I think I want to try something quite different for my next and I'm trying to decide between the Cypher system and the Fate system. Anyone have opinions about those?

I suppose there's always Savage Worlds, GURPS, and Dungeon World as well, but for reasons I can't quite articulate, I've felt less *drawn* to those..

@beardedgoblin enjoy Fate, but found it works best when everyone is in sort of GM mindset. Cypher from the GM side is awesome, but my players felt it was a little resource management heavy, but enjoyed it.

@beardedgoblin Fate is amazing. I ran a game for two years before I moved to 5e. I also taught a two week writing workshop for kids using Fate Accelerated.
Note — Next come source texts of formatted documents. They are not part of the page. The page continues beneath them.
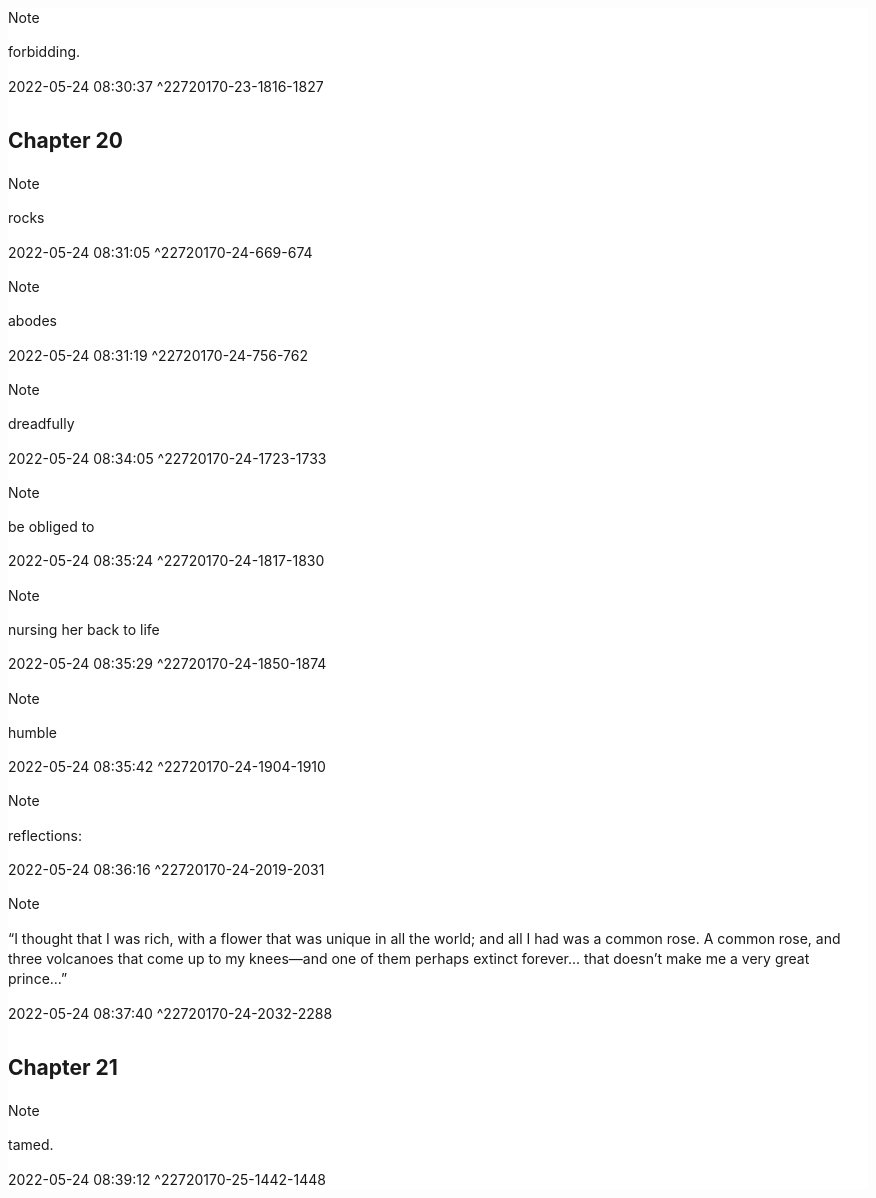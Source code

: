 > [!NOTE] 
> forbidding.
> 
> 2022-05-24 08:30:37 ^22720170-23-1816-1827

## Chapter 20

> [!NOTE] 
> rocks
> 
> 2022-05-24 08:31:05 ^22720170-24-669-674

> [!NOTE] 
> abodes
> 
> 2022-05-24 08:31:19 ^22720170-24-756-762

> [!NOTE] 
> dreadfully
> 
> 2022-05-24 08:34:05 ^22720170-24-1723-1733

> [!NOTE] 
> be obliged to
> 
> 2022-05-24 08:35:24 ^22720170-24-1817-1830

> [!NOTE] 
> nursing her back to life
> 
> 2022-05-24 08:35:29 ^22720170-24-1850-1874

> [!NOTE] 
> humble
> 
> 2022-05-24 08:35:42 ^22720170-24-1904-1910

> [!NOTE] 
> reflections:
> 
> 2022-05-24 08:36:16 ^22720170-24-2019-2031

> [!NOTE] 
> “I thought that I was rich, with a flower that was unique in all the world; and all I had was a common rose. A common rose, and three volcanoes that come up to my knees—and one of them perhaps extinct forever... that doesn’t make me a very great prince...”
> 
> 2022-05-24 08:37:40 ^22720170-24-2032-2288

## Chapter 21

> [!NOTE] 
> tamed.
> 
> 2022-05-24 08:39:12 ^22720170-25-1442-1448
Highly recommend the system.

@beardedgoblin Author nonwithstanding, FATE is still one of the best systems I know and the only one to do shared narrative properly. As long as you don't try to shoehorn it into detective work, superheroes, or horror or otherwise misery tourism and are not afraid of players with authorial agency, you can't go wrong with FATE

Cypher wanted to be the "anti dnd," yet ended up as exactly another dnd (he who fights monsters and all that), so if you're looking for something different, this isn't it

@beardedgoblin I don't know anything about Cypher, but I just this afternoon wrapped the final session of a fate game I've been playing in for the last several years and I really like it. I haven't found another system that's as focused on providing just the right amount of connective tissue to enable a group of people to tell a collaborative story without bogging down in mechanics. Not that I dislike crunchy systems, but fate is the best I've seen at doing the opposite of that

@beardedgoblin the thing that struck me the most, which you could do with another system but the fact that it's an explicit part of it illustrates the overall focus, is the session zero where the whole group collaboratively builds the setting, coming up with organizations, npcs, and plot hooks. Obviously it's up to the gm how those get woven in but it provides depth and gets the players invested in the whole story, not just their own individual character.

@beardedgoblin I don't know anything about FATE, but Cypher System is really easy to get into.

@beardedgoblin I like them both. With FATE, you really need "high action" or "high octane" kinds of settings/scenarios. Talky kind of games don't work as well. Cypher handles all of them roughly equally in my experience. It's not the perfect system for every genre, but you CAN play basically anything with it to one degree or another.

If I have to pick, I'd choose Cypher, but only based on experience with the system.

@beardedgoblin
I have read a bit of both and I believe fatecore is pretty malleable for most settings. More so than Cypher imho

@beardedgoblin
What are you looking for in a system exactly? What makes you interested? Quick character Gen, depth of character customization (if so how deep?) Or simply rules lite OSR system?

@vladimito great question. I suppose that's what I'm kind of digging for.
I've played a lot of D&D and a lot of OSR, and I think I'm ready for something that just feels very different. I'm getting bored of classic dungeon crawls and very combat centric stories / games.
I'm interested in playing something that can center around conflict that isn't just violence but has tension in different ways that's also supported through the games mechanics, so that it encourages players to do the same.